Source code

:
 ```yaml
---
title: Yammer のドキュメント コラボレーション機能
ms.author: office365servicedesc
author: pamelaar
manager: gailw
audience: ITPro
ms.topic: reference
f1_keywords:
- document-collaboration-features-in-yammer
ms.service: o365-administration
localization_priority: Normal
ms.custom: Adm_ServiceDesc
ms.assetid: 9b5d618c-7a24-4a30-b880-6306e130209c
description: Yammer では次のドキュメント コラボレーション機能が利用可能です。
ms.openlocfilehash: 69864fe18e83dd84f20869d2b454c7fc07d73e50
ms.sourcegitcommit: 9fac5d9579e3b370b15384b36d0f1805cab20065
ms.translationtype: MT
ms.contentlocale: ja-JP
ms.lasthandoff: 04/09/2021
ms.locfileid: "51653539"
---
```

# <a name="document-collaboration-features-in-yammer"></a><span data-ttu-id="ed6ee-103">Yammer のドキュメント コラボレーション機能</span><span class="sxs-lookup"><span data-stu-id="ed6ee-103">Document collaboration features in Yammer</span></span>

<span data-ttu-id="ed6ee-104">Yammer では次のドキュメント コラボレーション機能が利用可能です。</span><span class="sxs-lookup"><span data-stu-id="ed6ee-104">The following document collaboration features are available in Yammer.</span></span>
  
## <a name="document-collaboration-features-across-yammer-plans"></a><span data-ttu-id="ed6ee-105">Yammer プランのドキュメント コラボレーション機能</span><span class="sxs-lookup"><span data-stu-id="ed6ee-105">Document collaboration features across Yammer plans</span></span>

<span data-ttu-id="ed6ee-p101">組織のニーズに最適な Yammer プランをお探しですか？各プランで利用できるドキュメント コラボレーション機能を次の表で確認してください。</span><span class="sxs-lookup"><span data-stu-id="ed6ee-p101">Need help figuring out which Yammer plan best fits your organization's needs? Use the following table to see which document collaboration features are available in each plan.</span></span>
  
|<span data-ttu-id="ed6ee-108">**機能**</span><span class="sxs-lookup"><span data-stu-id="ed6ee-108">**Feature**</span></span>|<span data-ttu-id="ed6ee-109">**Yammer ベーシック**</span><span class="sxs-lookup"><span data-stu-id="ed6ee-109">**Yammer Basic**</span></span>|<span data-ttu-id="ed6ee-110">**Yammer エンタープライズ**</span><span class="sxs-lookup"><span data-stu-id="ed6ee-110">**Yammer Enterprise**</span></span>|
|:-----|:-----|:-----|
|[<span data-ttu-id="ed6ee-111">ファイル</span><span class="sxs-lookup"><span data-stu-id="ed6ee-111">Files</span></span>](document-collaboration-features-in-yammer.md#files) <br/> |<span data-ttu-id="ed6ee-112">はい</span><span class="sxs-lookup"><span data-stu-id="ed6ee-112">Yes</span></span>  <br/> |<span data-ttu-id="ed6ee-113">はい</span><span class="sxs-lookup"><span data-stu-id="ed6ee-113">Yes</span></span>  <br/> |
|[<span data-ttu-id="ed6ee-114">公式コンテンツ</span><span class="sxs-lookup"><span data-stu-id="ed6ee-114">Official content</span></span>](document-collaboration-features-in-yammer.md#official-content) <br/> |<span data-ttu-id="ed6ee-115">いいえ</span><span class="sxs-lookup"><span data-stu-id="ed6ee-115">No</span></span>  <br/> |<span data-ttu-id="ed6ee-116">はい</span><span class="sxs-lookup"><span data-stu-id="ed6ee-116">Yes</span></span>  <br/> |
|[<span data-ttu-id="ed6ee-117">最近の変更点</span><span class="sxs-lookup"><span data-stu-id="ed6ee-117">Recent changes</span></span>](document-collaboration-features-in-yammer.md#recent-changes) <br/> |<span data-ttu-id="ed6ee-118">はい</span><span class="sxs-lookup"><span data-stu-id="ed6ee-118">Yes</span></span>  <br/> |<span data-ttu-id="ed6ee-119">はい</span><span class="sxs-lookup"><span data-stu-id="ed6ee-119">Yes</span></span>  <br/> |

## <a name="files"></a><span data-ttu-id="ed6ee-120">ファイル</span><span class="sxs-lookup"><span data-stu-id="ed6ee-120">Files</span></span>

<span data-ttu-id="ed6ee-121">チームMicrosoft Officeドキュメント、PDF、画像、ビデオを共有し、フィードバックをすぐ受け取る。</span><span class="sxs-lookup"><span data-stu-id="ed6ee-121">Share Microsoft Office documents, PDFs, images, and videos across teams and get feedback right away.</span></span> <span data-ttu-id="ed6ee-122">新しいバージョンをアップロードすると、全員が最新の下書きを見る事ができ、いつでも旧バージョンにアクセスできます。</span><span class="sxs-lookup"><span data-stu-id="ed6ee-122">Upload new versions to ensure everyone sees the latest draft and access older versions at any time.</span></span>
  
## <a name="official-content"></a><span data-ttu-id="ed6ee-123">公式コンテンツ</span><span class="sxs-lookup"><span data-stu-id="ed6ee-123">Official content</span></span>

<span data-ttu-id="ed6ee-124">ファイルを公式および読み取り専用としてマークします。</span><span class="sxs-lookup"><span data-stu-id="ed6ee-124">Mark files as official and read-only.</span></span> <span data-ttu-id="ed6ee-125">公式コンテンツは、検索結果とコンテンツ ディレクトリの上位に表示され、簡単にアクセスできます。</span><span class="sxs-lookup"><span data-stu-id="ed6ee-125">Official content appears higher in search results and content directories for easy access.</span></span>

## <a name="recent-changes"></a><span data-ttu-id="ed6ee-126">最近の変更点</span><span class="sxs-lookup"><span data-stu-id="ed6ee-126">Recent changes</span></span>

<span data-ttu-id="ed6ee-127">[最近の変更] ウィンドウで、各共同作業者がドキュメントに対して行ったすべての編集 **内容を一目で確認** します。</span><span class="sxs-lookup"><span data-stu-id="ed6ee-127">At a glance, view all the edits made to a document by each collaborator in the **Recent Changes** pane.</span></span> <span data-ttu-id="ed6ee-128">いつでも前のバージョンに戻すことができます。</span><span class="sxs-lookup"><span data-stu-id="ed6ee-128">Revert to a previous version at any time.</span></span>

────────────────────

- **Activity**
Write out the material from the first line to the last, exactly.

- **Task response**
Source code

:
 ```yaml
---
title: Yammer のドキュメント コラボレーション機能
ms.author: office365servicedesc
author: pamelaar
manager: gailw
audience: ITPro
ms.topic: reference
f1_keywords:
- document-collaboration-features-in-yammer
ms.service: o365-administration
localization_priority: Normal
ms.custom: Adm_ServiceDesc
ms.assetid: 9b5d618c-7a24-4a30-b880-6306e130209c
description: Yammer では次のドキュメント コラボレーション機能が利用可能です。
ms.openlocfilehash: 69864fe18e83dd84f20869d2b454c7fc07d73e50
ms.sourcegitcommit: 9fac5d9579e3b370b15384b36d0f1805cab20065
ms.translationtype: MT
ms.contentlocale: ja-JP
ms.lasthandoff: 04/09/2021
ms.locfileid: "51653539"
---
```

# <a name="document-collaboration-features-in-yammer"></a><span data-ttu-id="ed6ee-103">Yammer のドキュメント コラボレーション機能</span><span class="sxs-lookup"><span data-stu-id="ed6ee-103">Document collaboration features in Yammer</span></span>

<span data-ttu-id="ed6ee-104">Yammer では次のドキュメント コラボレーション機能が利用可能です。</span><span class="sxs-lookup"><span data-stu-id="ed6ee-104">The following document collaboration features are available in Yammer.</span></span>
  
## <a name="document-collaboration-features-across-yammer-plans"></a><span data-ttu-id="ed6ee-105">Yammer プランのドキュメント コラボレーション機能</span><span class="sxs-lookup"><span data-stu-id="ed6ee-105">Document collaboration features across Yammer plans</span></span>

<span data-ttu-id="ed6ee-p101">組織のニーズに最適な Yammer プランをお探しですか？各プランで利用できるドキュメント コラボレーション機能を次の表で確認してください。</span><span class="sxs-lookup"><span data-stu-id="ed6ee-p101">Need help figuring out which Yammer plan best fits your organization's needs? Use the following table to see which document collaboration features are available in each plan.</span></span>
  
|<span data-ttu-id="ed6ee-108">**機能**</span><span class="sxs-lookup"><span data-stu-id="ed6ee-108">**Feature**</span></span>|<span data-ttu-id="ed6ee-109">**Yammer ベーシック**</span><span class="sxs-lookup"><span data-stu-id="ed6ee-109">**Yammer Basic**</span></span>|<span data-ttu-id="ed6ee-110">**Yammer エンタープライズ**</span><span class="sxs-lookup"><span data-stu-id="ed6ee-110">**Yammer Enterprise**</span></span>|
|:-----|:-----|:-----|
|[<span data-ttu-id="ed6ee-111">ファイル</span><span class="sxs-lookup"><span data-stu-id="ed6ee-111">Files</span></span>](document-collaboration-features-in-yammer.md#files) <br/> |<span data-ttu-id="ed6ee-112">はい</span><span class="sxs-lookup"><span data-stu-id="ed6ee-112">Yes</span></span>  <br/> |<span data-ttu-id="ed6ee-113">はい</span><span class="sxs-lookup"><span data-stu-id="ed6ee-113">Yes</span></span>  <br/> |
|[<span data-ttu-id="ed6ee-114">公式コンテンツ</span><span class="sxs-lookup"><span data-stu-id="ed6ee-114">Official content</span></span>](document-collaboration-features-in-yammer.md#official-content) <br/> |<span data-ttu-id="ed6ee-115">いいえ</span><span class="sxs-lookup"><span data-stu-id="ed6ee-115">No</span></span>  <br/> |<span data-ttu-id="ed6ee-116">はい</span><span class="sxs-lookup"><span data-stu-id="ed6ee-116">Yes</span></span>  <br/> |
|[<span data-ttu-id="ed6ee-117">最近の変更点</span><span class="sxs-lookup"><span data-stu-id="ed6ee-117">Recent changes</span></span>](document-collaboration-features-in-yammer.md#recent-changes) <br/> |<span data-ttu-id="ed6ee-118">はい</span><span class="sxs-lookup"><span data-stu-id="ed6ee-118">Yes</span></span>  <br/> |<span data-ttu-id="ed6ee-119">はい</span><span class="sxs-lookup"><span data-stu-id="ed6ee-119">Yes</span></span>  <br/> |

## <a name="files"></a><span data-ttu-id="ed6ee-120">ファイル</span><span class="sxs-lookup"><span data-stu-id="ed6ee-120">Files</span></span>

<span data-ttu-id="ed6ee-121">チームMicrosoft Officeドキュメント、PDF、画像、ビデオを共有し、フィードバックをすぐ受け取る。</span><span class="sxs-lookup"><span data-stu-id="ed6ee-121">Share Microsoft Office documents, PDFs, images, and videos across teams and get feedback right away.</span></span> <span data-ttu-id="ed6ee-122">新しいバージョンをアップロードすると、全員が最新の下書きを見る事ができ、いつでも旧バージョンにアクセスできます。</span><span class="sxs-lookup"><span data-stu-id="ed6ee-122">Upload new versions to ensure everyone sees the latest draft and access older versions at any time.</span></span>
  
## <a name="official-content"></a><span data-ttu-id="ed6ee-123">公式コンテンツ</span><span class="sxs-lookup"><span data-stu-id="ed6ee-123">Official content</span></span>

<span data-ttu-id="ed6ee-124">ファイルを公式および読み取り専用としてマークします。</span><span class="sxs-lookup"><span data-stu-id="ed6ee-124">Mark files as official and read-only.</span></span> <span data-ttu-id="ed6ee-125">公式コンテンツは、検索結果とコンテンツ ディレクトリの上位に表示され、簡単にアクセスできます。</span><span class="sxs-lookup"><span data-stu-id="ed6ee-125">Official content appears higher in search results and content directories for easy access.</span></span>

## <a name="recent-changes"></a><span data-ttu-id="ed6ee-126">最近の変更点</span><span class="sxs-lookup"><span data-stu-id="ed6ee-126">Recent changes</span></span>

<span data-ttu-id="ed6ee-127">[最近の変更] ウィンドウで、各共同作業者がドキュメントに対して行ったすべての編集 **内容を一目で確認** します。</span><span class="sxs-lookup"><span data-stu-id="ed6ee-127">At a glance, view all the edits made to a document by each collaborator in the **Recent Changes** pane.</span></span> <span data-ttu-id="ed6ee-128">いつでも前のバージョンに戻すことができます。</span><span class="sxs-lookup"><span data-stu-id="ed6ee-128">Revert to a previous version at any time.</span></span>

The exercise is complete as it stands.